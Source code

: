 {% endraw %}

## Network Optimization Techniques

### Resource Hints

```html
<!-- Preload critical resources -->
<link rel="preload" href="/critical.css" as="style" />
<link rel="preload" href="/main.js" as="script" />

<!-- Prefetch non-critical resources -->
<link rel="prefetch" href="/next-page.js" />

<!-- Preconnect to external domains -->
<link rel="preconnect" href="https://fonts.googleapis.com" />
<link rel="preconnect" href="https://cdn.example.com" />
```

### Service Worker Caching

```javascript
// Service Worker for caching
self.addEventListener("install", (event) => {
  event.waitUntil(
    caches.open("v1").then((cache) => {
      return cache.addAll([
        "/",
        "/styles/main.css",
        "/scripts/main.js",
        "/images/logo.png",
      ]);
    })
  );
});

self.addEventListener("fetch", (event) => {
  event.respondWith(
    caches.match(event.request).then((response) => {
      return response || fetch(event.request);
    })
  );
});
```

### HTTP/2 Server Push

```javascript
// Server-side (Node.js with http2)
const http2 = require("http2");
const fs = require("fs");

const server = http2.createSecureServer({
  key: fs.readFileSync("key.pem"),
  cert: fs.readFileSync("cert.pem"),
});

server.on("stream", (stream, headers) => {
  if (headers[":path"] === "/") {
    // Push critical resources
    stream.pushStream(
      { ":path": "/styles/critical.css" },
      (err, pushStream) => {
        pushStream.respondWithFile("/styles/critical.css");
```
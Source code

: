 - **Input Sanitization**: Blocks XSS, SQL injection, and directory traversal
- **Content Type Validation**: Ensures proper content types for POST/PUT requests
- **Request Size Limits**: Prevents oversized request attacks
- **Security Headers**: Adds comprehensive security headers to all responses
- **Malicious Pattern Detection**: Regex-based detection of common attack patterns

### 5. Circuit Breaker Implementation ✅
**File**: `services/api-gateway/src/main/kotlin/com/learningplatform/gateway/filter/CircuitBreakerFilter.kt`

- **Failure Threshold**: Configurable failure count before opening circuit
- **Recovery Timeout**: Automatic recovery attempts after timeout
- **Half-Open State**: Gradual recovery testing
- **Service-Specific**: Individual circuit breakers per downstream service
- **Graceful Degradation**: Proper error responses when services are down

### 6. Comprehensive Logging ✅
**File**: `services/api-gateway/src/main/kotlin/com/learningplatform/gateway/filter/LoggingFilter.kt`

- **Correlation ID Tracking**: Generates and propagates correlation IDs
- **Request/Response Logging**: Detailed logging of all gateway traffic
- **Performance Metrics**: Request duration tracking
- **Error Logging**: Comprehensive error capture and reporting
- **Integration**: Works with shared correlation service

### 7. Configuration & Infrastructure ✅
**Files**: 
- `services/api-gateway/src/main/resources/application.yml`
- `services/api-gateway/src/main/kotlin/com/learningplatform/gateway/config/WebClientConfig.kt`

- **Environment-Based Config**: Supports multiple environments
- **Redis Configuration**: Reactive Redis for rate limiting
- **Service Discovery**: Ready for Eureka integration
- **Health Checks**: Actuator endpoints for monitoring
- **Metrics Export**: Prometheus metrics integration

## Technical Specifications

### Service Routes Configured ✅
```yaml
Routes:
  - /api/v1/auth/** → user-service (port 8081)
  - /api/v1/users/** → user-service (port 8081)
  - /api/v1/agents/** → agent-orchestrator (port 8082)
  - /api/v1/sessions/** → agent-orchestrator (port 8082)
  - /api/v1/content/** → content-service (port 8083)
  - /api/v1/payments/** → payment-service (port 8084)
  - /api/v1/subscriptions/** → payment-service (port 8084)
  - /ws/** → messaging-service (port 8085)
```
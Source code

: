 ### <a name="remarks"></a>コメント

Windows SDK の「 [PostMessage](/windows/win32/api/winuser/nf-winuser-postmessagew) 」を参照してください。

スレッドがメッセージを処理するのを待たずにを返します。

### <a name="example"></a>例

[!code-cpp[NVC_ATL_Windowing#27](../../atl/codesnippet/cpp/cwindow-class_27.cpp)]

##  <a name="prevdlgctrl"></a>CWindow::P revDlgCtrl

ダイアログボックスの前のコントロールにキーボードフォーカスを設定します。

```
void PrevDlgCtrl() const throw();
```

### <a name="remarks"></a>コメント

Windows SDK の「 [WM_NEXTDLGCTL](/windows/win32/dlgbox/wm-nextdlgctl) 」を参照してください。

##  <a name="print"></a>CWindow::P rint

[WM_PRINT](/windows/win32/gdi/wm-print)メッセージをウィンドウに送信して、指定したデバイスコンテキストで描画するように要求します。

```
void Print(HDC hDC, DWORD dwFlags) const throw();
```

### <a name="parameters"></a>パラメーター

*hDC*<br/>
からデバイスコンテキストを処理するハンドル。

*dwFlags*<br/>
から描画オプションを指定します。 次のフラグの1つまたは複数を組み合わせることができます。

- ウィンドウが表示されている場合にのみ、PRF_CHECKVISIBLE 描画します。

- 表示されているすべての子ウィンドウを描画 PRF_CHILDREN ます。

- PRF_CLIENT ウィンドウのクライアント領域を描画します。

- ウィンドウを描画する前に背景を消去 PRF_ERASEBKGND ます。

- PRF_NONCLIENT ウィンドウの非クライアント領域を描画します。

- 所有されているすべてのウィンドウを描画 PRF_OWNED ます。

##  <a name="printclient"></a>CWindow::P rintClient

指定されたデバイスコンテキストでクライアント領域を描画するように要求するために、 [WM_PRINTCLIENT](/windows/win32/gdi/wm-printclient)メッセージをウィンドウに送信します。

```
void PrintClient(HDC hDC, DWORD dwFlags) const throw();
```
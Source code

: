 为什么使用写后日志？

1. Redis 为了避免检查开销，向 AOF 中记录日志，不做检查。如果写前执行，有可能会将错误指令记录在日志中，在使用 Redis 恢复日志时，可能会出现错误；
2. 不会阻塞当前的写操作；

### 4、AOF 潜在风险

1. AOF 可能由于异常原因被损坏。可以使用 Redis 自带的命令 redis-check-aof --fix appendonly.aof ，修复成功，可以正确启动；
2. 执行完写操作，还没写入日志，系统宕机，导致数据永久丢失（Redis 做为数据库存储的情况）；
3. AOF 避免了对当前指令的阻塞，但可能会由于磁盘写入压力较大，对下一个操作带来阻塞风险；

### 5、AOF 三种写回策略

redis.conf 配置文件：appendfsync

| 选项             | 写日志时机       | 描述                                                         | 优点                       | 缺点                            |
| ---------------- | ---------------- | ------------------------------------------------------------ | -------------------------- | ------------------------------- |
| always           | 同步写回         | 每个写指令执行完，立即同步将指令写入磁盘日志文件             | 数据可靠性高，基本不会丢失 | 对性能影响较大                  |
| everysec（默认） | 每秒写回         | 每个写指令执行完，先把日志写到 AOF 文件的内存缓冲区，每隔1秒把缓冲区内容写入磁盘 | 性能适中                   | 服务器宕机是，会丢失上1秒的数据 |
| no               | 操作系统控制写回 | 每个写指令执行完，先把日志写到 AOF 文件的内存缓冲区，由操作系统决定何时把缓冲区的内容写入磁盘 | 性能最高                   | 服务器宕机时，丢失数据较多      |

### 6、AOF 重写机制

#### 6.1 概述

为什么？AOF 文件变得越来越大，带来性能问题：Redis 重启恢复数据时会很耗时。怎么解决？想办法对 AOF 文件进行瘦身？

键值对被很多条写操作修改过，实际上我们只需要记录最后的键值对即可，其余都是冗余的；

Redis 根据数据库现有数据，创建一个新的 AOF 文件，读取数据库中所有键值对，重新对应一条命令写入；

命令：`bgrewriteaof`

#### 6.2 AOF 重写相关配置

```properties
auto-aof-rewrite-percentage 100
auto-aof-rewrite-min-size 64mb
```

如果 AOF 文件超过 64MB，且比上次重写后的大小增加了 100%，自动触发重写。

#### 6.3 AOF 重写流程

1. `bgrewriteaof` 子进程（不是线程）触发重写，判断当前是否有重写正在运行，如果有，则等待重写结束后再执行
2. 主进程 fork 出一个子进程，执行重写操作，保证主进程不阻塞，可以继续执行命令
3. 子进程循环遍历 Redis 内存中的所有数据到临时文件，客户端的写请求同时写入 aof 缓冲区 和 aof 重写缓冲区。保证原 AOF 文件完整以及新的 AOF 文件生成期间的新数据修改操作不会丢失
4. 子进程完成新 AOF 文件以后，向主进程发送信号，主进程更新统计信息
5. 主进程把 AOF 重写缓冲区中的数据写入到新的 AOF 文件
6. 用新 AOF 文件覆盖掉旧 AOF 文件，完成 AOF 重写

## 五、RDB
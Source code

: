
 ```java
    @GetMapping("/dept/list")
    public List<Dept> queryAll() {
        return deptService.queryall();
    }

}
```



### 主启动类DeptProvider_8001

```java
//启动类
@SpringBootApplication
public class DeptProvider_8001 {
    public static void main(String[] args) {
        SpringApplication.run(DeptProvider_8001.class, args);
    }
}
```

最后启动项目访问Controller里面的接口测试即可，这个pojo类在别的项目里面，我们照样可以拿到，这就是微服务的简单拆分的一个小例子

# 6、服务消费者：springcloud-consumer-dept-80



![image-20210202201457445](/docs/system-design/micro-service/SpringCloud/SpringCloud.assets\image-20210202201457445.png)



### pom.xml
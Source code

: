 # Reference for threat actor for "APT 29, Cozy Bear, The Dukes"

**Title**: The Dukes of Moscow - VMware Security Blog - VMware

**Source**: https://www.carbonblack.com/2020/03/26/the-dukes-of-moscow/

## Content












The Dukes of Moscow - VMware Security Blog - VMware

--------------------

Sift through the material above and copy each line that holds "correlation".

### SOLUTION
- **Correlation ID Tracking**: Generates and propagates correlation IDs
- **Integration**: Works with shared correlation service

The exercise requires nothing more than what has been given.